Cá estão as vozes remotas da primeira missa; cá estão as cantigas da roça que ele ouvia cantar às pretas, em casa; farrapos de sensações esvaídas, aqui um medo, ali um gosto, acolá um fastio de cousas que vieram cada uma por sua vez, e que agora jazem na grande unidade impalpável e obscura. (p.276).

Outro conto em que temos referência à função conservativa é “Um homem célebre”. Trata-se do drama de um compositor de polcas, Pestana, que apesar dos sucessos destas, mantém-se frustrado. Isto porque deseja fazer obras em formas clássicas, como sonatas, ao estilo de um Beethoven ou um Mozart. Contudo, apesar de constantes tentativas, nunca consegue compor nada deste gênero. Em uma das passagens da narrativa, Machado refere-se ao inconsciente como o lugar de onde provem a inspiração:

Às vezes, como que ia surgir das profundezas do inconsciente uma aurora de idéia; ele corria ao piano, para aventá-la inteira, traduzi-la em sons, mas era em vão; a idéia esvaía-se. Outras vezes, sentado ao piano, deixava os dedos correrem, à ventura, a ver se as fantasias brotavam deles, como dos de Mozart; mas nada, nada, a inspiração não vinha, a imaginação deixava-se estar dormindo. Se acaso uma idéia aparecia, definida e bela, era eco apenas de alguma peça alheia, que a memória repetia, e que ele supunha inventar. Então, irritado, erguia-se, jurava abandonar a arte, ir plantar café ou puxar carroça; mas daí a dez minutos, ei-lo outra vez, com os olhos em Mozart, a imitá-lo ao piano. (Assis, 1961, V.14, p.72).

Restava a Pestana apenas compor polcas. Certo dia, entretanto, Pestana começou a compor uma sonata, que lhe pareceu belíssima. Sua mulher, porém, que estava por perto a escutar, percebeu, para o seu desconsolo, que aquela obra não era dele, mas sim de Chopin. Isto é, a música não era fruto de sua inspiração, mas sim de sua memória. Segundo o ensaio de Augusto Meyer (1965) sobre a psicologia da criação artística em Machado: Sílvio e Sílvia, o que o ocorre, no caso de Pestana, é que a música foi “trasladada inconscientemente”. 

A função criativa do inconsciente já era sublinhada desde o tempo do romantismo. Segundo esta concepção, o ato de criação tem origem no inconsciente. Esta idéia aparece em E. Hartmann, sendo posteriormente desenvolvida, segundo Ellenberger (1970/1991), por eminentes psiquiatras, como Francis Galton (1822-1911), e de um modo mais psicológico por Theodore Flournoy (1954-1921).  A presença desta função criativa do inconsciente em “O Cônego ou metafísica do estilo” é evidente, como já foi exposto anteriormente.

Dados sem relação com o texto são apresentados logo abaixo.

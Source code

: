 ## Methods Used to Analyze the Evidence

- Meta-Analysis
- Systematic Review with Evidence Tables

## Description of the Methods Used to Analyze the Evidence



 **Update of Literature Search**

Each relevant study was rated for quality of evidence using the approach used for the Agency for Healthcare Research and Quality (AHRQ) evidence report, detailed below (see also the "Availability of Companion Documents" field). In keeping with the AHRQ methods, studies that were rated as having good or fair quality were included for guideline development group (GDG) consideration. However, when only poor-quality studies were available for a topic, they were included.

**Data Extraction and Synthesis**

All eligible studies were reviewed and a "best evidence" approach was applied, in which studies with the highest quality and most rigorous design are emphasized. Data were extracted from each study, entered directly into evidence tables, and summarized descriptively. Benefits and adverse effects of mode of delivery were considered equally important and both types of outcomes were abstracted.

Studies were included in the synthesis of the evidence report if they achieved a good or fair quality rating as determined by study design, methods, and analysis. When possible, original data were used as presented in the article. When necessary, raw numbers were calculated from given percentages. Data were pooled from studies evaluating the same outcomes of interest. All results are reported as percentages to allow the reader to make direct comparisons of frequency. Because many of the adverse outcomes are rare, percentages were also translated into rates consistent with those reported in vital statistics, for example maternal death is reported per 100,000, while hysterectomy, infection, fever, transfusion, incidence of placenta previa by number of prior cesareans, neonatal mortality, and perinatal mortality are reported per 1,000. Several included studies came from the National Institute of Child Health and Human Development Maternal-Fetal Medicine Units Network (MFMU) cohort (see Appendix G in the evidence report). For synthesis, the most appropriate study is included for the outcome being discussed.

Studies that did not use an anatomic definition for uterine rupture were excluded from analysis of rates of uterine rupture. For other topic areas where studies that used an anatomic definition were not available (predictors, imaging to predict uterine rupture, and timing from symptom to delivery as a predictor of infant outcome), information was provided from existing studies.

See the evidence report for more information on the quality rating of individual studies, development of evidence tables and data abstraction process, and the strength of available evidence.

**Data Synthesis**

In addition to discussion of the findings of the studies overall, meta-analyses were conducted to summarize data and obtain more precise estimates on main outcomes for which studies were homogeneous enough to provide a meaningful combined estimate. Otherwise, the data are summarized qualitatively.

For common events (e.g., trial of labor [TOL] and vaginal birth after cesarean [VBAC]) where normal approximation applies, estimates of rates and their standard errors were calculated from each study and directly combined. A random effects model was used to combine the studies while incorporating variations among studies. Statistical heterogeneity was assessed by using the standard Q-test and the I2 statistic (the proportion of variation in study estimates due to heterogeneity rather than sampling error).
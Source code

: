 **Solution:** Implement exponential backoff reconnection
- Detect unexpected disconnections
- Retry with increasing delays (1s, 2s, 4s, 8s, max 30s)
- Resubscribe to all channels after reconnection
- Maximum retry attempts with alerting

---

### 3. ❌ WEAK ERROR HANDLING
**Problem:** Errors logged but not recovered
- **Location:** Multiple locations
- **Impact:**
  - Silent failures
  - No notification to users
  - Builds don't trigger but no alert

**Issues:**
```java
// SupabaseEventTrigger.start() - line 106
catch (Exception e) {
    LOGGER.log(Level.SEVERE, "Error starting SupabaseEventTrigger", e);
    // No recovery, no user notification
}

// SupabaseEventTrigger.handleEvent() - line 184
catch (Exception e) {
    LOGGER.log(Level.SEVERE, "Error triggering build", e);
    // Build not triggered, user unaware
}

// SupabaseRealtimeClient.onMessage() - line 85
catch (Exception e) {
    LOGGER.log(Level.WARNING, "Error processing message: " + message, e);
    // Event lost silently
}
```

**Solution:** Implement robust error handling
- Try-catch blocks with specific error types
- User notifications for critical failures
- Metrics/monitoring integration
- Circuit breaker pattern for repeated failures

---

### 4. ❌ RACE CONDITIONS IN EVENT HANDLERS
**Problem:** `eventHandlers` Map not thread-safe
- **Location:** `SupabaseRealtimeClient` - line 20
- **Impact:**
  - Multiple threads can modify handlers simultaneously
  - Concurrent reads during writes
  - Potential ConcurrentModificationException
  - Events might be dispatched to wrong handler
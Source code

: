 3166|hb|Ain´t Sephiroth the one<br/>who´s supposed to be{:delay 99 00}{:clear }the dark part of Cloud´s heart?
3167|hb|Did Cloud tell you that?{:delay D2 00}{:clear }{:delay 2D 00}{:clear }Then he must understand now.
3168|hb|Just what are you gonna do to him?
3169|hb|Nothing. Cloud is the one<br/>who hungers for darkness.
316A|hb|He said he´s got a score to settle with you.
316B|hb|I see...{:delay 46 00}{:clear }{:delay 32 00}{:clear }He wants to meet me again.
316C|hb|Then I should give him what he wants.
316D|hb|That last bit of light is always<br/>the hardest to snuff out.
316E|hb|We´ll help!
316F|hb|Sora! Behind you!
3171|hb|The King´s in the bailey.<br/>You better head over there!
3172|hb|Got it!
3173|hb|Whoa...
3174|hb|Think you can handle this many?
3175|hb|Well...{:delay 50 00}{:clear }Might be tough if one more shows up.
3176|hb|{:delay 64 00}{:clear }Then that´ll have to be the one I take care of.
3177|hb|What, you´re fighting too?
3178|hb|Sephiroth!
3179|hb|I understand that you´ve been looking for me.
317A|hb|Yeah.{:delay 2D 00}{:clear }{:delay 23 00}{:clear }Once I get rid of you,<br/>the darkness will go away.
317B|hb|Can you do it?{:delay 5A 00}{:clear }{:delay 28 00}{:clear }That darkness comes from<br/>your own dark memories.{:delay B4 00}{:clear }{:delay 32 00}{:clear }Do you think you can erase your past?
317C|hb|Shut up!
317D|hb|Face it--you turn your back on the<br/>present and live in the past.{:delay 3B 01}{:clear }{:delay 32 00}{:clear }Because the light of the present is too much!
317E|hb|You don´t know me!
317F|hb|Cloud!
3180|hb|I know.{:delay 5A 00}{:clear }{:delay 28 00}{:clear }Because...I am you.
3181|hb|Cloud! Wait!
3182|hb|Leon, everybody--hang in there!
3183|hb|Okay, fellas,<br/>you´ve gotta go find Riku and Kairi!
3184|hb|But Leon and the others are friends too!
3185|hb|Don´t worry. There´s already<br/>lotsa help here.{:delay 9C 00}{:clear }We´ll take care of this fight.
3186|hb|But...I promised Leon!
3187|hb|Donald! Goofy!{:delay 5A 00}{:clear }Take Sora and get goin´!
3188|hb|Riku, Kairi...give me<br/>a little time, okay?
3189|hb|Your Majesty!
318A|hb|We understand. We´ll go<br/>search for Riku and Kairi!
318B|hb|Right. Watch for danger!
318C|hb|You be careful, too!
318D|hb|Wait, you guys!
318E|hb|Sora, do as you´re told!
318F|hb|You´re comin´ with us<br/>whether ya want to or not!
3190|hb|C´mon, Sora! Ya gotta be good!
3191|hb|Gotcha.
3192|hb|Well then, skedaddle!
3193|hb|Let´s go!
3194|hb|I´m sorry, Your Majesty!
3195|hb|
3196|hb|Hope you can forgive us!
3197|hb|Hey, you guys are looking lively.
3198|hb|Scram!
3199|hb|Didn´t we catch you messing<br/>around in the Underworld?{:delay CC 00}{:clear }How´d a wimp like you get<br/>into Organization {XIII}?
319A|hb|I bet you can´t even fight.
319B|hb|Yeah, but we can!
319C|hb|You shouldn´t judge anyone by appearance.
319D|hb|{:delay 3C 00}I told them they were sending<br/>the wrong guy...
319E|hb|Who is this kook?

A função mitopoética (termo cunhado pelo psiquiatra Frederick Myers (1841-1901)) era uma “região média”, subliminar, de onde se desenvolvia continuamente uma estranha produção de fantasia interior. Um grande explorador desta faculdade foi Flournoy, que pesquisou, sob a perspectiva psicológica, um famoso médium de sua época. Em sua concepção, o inconsciente se ocupa continuamente de criar mitos e fantasias, que muitas vezes permanecem completamente inconscientes, manifestando-se com maior freqüência nos sonhos. Algumas vezes, no entanto, estas fantasias se manifestam mesmo no estado de vigília, através de diferentes formas: delírio, do sonambolismo, hipnose, mitomania, transes, possessões. Segundo alguns outros psiquiatras da época, estas fantasias poderiam ter expressões somáticas, residindo nesta classe de fenômenos a etiologia da histeria.

 

Na descrição do inconsciente por Machado de Assis em “O cônego ou metafísica do estilo” esta função parece ser sugerida na seguinte passagem:

Platão traz os óculos de um escrivão da câmara eclesiástica; mandarins de todas as classes distribuem moedas etruscas e chilenas, livros ingleses e rosas pálidas; tão pálidas, que não parecem as mesmas que a mãe do cônego plantou quando ele era criança. (Assis, 1961, V.14, p.275).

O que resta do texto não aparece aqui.